Sherif Rami D, Ingargiola Michael, Sanati-Mehrizy Paymon, Torina Philip J, Harmaty Marco A
Icahn School of Medicine at Mount Sinai, Department of Surgery, Division of Plastic and Reconstructive Surgery, New York, NY, USA.
Icahn School of Medicine at Mount Sinai, Department of Surgery, Division of Plastic and Reconstructive Surgery, New York, NY, USA.
J Plast Reconstr Aesthet Surg. 2017 Oct;70(10):1386-1390. doi: 10.1016/j.bjps.2017.05.023. Epub 2017 May 22.

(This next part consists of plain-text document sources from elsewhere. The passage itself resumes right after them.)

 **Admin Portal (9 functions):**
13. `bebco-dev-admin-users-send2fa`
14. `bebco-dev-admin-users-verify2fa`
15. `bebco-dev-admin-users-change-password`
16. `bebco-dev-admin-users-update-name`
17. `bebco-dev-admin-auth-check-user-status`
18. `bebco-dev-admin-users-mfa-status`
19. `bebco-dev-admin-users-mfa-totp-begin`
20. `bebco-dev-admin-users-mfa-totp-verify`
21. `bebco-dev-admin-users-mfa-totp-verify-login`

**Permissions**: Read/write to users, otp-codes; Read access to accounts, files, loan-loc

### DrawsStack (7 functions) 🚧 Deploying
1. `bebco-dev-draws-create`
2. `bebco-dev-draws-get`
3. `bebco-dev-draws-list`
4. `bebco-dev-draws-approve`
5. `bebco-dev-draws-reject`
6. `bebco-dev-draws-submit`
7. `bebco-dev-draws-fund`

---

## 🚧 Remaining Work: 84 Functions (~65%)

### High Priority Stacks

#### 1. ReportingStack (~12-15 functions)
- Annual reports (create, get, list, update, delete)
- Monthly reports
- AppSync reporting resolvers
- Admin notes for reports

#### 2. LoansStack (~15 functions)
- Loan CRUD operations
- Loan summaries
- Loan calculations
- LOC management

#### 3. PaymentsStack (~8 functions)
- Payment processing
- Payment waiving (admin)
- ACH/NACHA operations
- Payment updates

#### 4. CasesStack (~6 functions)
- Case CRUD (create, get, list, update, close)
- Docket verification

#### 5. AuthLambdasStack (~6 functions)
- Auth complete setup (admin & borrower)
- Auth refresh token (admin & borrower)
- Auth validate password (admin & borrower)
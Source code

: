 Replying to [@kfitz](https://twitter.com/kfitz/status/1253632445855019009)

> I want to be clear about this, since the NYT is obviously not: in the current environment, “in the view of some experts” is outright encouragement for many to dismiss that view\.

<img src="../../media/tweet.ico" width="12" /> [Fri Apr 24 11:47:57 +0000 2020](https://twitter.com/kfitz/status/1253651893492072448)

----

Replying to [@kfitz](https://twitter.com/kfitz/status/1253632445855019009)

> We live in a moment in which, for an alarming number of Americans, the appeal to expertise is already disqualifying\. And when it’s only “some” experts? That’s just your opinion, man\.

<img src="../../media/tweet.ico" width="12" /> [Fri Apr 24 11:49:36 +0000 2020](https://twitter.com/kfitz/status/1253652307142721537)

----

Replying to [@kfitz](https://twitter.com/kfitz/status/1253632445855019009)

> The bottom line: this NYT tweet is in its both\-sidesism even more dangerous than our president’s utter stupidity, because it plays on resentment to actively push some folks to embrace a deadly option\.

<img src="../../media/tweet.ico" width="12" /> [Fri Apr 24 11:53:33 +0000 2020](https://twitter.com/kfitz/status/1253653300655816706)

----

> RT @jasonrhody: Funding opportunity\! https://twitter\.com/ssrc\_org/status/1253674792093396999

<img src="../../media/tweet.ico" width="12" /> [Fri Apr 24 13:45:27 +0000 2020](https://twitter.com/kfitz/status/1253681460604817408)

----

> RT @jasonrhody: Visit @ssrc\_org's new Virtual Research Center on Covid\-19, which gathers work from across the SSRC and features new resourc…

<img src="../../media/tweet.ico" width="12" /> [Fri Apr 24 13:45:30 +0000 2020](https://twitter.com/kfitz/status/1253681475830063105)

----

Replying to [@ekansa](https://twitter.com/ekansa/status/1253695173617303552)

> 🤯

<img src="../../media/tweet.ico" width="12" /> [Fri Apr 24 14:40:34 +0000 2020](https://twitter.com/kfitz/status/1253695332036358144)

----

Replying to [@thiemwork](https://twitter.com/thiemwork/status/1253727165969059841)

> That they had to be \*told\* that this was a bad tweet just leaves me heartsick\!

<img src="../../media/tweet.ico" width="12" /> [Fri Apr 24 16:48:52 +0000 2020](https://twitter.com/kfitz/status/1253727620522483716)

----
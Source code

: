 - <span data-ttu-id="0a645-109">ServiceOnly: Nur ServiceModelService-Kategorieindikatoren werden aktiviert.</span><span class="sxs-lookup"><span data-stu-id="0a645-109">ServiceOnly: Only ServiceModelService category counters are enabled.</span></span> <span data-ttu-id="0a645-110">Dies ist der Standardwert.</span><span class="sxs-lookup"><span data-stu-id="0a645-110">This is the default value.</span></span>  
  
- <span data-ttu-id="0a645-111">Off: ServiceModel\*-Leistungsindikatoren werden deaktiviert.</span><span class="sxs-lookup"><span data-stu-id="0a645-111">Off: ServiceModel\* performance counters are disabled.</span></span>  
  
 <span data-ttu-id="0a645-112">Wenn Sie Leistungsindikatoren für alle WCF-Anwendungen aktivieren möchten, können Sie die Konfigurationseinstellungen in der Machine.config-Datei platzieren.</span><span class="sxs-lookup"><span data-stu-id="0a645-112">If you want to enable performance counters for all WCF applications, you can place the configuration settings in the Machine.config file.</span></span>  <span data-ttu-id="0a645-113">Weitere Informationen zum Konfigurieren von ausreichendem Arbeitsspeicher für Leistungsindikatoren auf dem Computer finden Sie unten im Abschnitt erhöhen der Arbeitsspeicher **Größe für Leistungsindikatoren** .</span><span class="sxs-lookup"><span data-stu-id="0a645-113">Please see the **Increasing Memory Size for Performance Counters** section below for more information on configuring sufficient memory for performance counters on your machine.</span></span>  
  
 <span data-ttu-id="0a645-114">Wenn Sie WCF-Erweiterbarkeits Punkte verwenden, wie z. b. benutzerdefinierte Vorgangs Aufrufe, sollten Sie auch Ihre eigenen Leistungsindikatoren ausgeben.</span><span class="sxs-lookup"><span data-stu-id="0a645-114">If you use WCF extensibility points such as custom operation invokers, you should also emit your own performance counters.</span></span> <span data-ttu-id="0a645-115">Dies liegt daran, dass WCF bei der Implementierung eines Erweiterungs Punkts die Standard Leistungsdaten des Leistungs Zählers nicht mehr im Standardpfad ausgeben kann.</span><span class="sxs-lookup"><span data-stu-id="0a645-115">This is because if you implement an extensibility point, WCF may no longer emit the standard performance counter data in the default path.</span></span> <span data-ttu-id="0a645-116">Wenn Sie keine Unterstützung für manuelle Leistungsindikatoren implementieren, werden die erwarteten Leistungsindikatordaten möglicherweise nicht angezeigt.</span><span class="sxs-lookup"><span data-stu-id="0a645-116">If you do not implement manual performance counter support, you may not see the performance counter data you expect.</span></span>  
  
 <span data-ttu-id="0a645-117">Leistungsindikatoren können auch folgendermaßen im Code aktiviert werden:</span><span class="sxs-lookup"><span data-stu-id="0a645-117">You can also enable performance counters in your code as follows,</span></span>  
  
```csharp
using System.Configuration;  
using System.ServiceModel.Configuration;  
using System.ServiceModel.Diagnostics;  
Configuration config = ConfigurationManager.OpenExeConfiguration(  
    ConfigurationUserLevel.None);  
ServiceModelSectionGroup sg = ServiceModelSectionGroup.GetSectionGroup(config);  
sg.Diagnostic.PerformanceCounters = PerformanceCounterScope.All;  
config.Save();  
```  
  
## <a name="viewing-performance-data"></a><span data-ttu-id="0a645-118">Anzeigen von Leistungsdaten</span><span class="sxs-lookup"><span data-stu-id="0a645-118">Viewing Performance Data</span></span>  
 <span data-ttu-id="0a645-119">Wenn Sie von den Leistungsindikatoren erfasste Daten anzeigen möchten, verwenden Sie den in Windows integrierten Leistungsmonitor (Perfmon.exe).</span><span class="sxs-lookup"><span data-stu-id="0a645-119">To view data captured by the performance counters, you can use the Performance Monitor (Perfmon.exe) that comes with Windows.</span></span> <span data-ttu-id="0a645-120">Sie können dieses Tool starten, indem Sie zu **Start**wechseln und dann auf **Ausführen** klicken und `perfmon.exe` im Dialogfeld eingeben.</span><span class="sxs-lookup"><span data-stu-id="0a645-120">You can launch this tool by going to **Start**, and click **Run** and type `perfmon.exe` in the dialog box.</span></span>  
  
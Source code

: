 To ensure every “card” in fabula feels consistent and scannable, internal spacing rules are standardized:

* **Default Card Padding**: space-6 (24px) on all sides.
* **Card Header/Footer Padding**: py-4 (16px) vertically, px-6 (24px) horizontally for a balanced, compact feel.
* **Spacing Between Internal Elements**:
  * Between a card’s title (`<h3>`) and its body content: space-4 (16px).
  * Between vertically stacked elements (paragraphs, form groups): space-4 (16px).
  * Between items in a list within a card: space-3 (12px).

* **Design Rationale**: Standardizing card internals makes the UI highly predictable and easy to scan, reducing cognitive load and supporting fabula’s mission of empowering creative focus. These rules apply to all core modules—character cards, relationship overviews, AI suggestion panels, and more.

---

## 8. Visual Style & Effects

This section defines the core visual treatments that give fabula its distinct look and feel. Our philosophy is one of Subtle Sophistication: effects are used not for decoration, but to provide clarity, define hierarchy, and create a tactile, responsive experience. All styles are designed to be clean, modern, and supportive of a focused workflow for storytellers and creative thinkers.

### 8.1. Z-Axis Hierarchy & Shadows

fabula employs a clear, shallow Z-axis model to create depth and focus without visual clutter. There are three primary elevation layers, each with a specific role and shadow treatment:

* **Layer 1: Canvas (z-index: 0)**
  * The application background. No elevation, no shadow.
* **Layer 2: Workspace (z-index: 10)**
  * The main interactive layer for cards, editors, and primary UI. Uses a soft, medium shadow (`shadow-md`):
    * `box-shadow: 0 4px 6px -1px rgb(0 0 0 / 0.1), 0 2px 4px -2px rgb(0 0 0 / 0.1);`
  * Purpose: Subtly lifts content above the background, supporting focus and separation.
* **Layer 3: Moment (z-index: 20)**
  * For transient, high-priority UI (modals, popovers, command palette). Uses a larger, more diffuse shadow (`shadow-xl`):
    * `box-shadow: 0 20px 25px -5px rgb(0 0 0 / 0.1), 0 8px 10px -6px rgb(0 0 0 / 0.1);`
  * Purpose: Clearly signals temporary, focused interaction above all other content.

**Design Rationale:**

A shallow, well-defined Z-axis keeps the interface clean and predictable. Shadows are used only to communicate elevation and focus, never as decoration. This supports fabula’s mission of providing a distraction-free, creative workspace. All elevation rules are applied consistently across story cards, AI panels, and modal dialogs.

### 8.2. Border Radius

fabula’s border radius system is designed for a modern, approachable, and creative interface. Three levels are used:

When an implant becomes infected, implant salvage is often performed where the implant is removed, capsulectomy is performed, and a new implant is inserted. The patient is discharged with a PICC line and 6-8 weeks of intravenous (IV) antibiotics. This method has variable success and subjects the patient to long-term systemic antibiotics. In the 1960s, the use of antibiotic-impregnated beads for the treatment of chronic osteomyelitis was described. These beads deliver antibiotic directly to the site of the infection, thereby eliminating the complications of systemic IV antibiotics. This study aimed to present a case series illustrating the use of STIMULAN calcium sulfate beads loaded with vancomycin and tobramycin to increase the rate of salvage of the infected implant and forgo IV antibiotics.
A retrospective analysis was performed of patients who were treated at Mount Sinai Hospital for implant infection with salvage and antibiotic beads.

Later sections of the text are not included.